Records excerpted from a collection
· · · ·
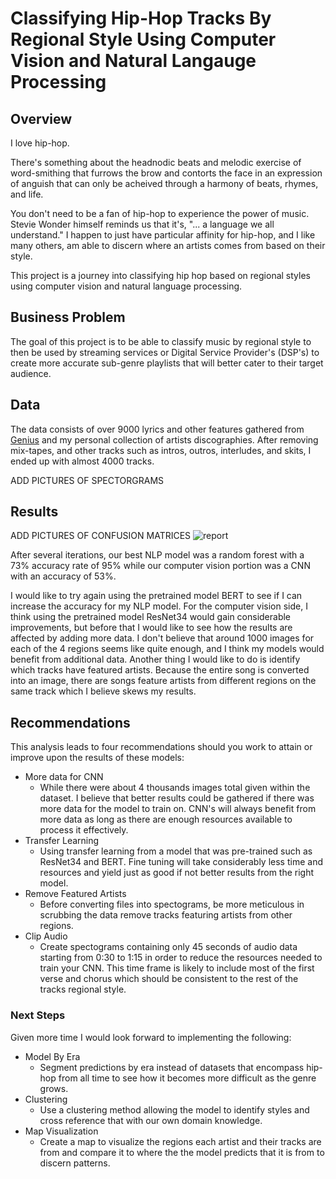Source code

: # Classifying Hip-Hop Tracks By Regional Style Using Computer Vision and Natural Langauge Processing


## Overview

I love hip-hop.

There's something about the headnodic beats and melodic exercise of word-smithing that furrows the brow and contorts the face in an expression of anguish that can only be acheived through a harmony of beats, rhymes, and life.

You don't need to be a fan of hip-hop to experience the power of music. Stevie Wonder himself reminds us that it's, "... a language we all understand." I happen to just have particular affinity for hip-hop, and I like many others, am able to discern where an artists comes from based on their style.

This project is a journey into classifying hip hop based on regional styles using computer vision and natural language processing. 

## Business Problem

The goal of this project is to be able to classify music by regional style to then be used by streaming services or Digital Service Provider's (DSP's) to create more accurate sub-genre playlists that will better cater to their target audience. 

## Data

The data consists of over 9000 lyrics and other features gathered from [Genius](genius.com) and my personal collection of artists discographies. After removing mix-tapes, and other tracks such as intros, outros, interludes, and skits, I ended up with almost 4000 tracks.

ADD PICTURES OF SPECTORGRAMS


## Results

ADD PICTURES OF CONFUSION MATRICES
![report](./images/report.png)

After several iterations, our best NLP model was a random forest with a 73% accuracy rate of 95% while our computer vision portion was a CNN with an accuracy of 53%.

I would like to try again using the pretrained model BERT to see if I can increase the accuracy for my NLP model. For the computer vision side, I think using the pretrained model ResNet34 would gain considerable improvements, but before that I would like to see how the results are affected by adding more data. I don't believe that around 1000 images for each of the 4 regions seems like quite enough, and I think my models would benefit from additional data. Another thing I would like to do is identify which tracks have featured artists. Because the entire song is converted into an image, there are songs feature artists from different regions on the same track which I believe skews my results.

## Recommendations

This analysis leads to four recommendations should you work to attain or improve upon the results of these models:

 * More data for CNN
   * While there were about 4 thousands images total given within the dataset. I believe that better results could be gathered if there was more data for the model to train on. CNN's will always benefit from more data as long as there are enough resources available to process it effectively.
 * Transfer Learning
   * Using transfer learning from a model that was pre-trained such as ResNet34 and BERT. Fine tuning will take considerably less time and resources and yield just as good if not better results from the right model.
 * Remove Featured Artists
   * Before converting files into spectograms, be more meticulous in scrubbing the data remove tracks featuring artists from other regions.
 * Clip Audio
   * Create spectograms containing only 45 seconds of audio data starting from 0:30 to 1:15 in order to reduce the resources needed to train your CNN. This time frame is likely to include most of the first verse and chorus which should be consistent to the rest of the tracks regional style.


### Next Steps

Given more time I would look forward to implementing the following:

* Model By Era
    * Segment predictions by era instead of datasets that encompass hip-hop from all time to see how it becomes more difficult as the genre grows.
* Clustering
    * Use a clustering method allowing the model to identify styles and cross reference that with our own domain knowledge.
* Map Visualization
    * Create a map to visualize the regions each artist and their tracks are from and compare it to where the the model predicts that it is from to discern patterns.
· · · ·
### Description of the task
Return the records above verbatim, leaving out images.

### Response to this exercise
Source code

: # Classifying Hip-Hop Tracks By Regional Style Using Computer Vision and Natural Langauge Processing


## Overview

I love hip-hop.

There's something about the headnodic beats and melodic exercise of word-smithing that furrows the brow and contorts the face in an expression of anguish that can only be acheived through a harmony of beats, rhymes, and life.

You don't need to be a fan of hip-hop to experience the power of music. Stevie Wonder himself reminds us that it's, "... a language we all understand." I happen to just have particular affinity for hip-hop, and I like many others, am able to discern where an artists comes from based on their style.

This project is a journey into classifying hip hop based on regional styles using computer vision and natural language processing. 

## Business Problem

The goal of this project is to be able to classify music by regional style to then be used by streaming services or Digital Service Provider's (DSP's) to create more accurate sub-genre playlists that will better cater to their target audience. 

## Data

The data consists of over 9000 lyrics and other features gathered from [Genius](genius.com) and my personal collection of artists discographies. After removing mix-tapes, and other tracks such as intros, outros, interludes, and skits, I ended up with almost 4000 tracks.

ADD PICTURES OF SPECTORGRAMS


## Results

ADD PICTURES OF CONFUSION MATRICES
![report](./images/report.png)

After several iterations, our best NLP model was a random forest with a 73% accuracy rate of 95% while our computer vision portion was a CNN with an accuracy of 53%.

I would like to try again using the pretrained model BERT to see if I can increase the accuracy for my NLP model. For the computer vision side, I think using the pretrained model ResNet34 would gain considerable improvements, but before that I would like to see how the results are affected by adding more data. I don't believe that around 1000 images for each of the 4 regions seems like quite enough, and I think my models would benefit from additional data. Another thing I would like to do is identify which tracks have featured artists. Because the entire song is converted into an image, there are songs feature artists from different regions on the same track which I believe skews my results.

## Recommendations

This analysis leads to four recommendations should you work to attain or improve upon the results of these models:

 * More data for CNN
   * While there were about 4 thousands images total given within the dataset. I believe that better results could be gathered if there was more data for the model to train on. CNN's will always benefit from more data as long as there are enough resources available to process it effectively.
 * Transfer Learning
   * Using transfer learning from a model that was pre-trained such as ResNet34 and BERT. Fine tuning will take considerably less time and resources and yield just as good if not better results from the right model.
 * Remove Featured Artists
   * Before converting files into spectograms, be more meticulous in scrubbing the data remove tracks featuring artists from other regions.
 * Clip Audio
   * Create spectograms containing only 45 seconds of audio data starting from 0:30 to 1:15 in order to reduce the resources needed to train your CNN. This time frame is likely to include most of the first verse and chorus which should be consistent to the rest of the tracks regional style.


### Next Steps

Given more time I would look forward to implementing the following:

* Model By Era
    * Segment predictions by era instead of datasets that encompass hip-hop from all time to see how it becomes more difficult as the genre grows.
* Clustering
    * Use a clustering method allowing the model to identify styles and cross reference that with our own domain knowledge.
* Map Visualization
    * Create a map to visualize the regions each artist and their tracks are from and compare it to where the the model predicts that it is from to discern patterns.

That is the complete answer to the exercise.